▸ **Your task**: From the entries below, copy every line that has the word "Delta".

▸ **Extracted entries**:
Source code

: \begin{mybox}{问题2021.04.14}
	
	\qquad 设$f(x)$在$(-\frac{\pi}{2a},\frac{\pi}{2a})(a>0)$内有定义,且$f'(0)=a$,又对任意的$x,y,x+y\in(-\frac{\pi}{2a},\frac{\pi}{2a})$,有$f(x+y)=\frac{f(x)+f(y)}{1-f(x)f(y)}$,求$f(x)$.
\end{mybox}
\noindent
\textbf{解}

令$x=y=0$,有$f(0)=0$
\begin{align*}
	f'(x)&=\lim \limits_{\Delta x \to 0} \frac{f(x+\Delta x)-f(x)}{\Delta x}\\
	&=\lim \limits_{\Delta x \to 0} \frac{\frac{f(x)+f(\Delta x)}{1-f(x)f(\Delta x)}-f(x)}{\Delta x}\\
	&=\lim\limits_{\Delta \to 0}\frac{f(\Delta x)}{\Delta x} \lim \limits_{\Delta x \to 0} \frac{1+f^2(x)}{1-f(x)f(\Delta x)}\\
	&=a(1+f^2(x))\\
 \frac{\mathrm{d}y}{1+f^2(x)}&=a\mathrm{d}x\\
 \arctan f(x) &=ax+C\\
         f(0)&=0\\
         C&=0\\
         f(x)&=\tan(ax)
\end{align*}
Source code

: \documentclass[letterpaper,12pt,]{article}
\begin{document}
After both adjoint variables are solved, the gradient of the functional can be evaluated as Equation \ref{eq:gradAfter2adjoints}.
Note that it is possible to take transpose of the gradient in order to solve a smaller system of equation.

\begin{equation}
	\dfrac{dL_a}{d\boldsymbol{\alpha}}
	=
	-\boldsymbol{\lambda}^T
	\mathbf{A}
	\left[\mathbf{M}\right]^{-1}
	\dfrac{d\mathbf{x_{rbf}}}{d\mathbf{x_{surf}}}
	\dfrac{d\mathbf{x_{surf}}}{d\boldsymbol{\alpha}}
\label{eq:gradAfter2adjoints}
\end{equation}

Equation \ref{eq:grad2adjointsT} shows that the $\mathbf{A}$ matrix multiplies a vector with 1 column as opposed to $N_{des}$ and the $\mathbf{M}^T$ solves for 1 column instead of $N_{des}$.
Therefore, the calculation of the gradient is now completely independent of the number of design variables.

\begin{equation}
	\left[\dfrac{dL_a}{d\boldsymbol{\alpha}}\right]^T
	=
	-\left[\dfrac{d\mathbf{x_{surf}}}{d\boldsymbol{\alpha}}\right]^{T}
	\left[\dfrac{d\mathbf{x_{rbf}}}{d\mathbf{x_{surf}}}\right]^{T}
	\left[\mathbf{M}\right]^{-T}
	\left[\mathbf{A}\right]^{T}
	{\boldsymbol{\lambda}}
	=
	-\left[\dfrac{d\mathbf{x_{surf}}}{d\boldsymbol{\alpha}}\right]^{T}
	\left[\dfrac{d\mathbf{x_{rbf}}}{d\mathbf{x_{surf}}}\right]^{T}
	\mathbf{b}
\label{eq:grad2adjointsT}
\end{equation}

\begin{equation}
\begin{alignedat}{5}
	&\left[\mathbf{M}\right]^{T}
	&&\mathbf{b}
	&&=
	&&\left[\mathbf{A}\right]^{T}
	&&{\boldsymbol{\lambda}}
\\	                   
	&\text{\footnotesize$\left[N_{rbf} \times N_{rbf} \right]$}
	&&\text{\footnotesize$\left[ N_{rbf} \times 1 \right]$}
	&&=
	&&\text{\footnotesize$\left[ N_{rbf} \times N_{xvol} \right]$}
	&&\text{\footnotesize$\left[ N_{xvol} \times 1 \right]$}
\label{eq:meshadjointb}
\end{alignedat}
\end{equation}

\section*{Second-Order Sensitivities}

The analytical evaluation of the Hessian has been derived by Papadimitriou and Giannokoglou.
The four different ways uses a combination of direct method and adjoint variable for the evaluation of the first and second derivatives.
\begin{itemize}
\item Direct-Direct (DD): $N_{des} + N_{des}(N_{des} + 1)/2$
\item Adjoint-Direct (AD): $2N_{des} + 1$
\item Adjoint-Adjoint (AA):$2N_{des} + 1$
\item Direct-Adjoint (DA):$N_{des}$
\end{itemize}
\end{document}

▸ **Response to the task**:
	f'(x)&=\lim \limits_{\Delta x \to 0} \frac{f(x+\Delta x)-f(x)}{\Delta x}\\
	&=\lim \limits_{\Delta x \to 0} \frac{\frac{f(x)+f(\Delta x)}{1-f(x)f(\Delta x)}-f(x)}{\Delta x}\\
	&=\lim\limits_{\Delta \to 0}\frac{f(\Delta x)}{\Delta x} \lim \limits_{\Delta x \to 0} \frac{1+f^2(x)}{1-f(x)f(\Delta x)}\\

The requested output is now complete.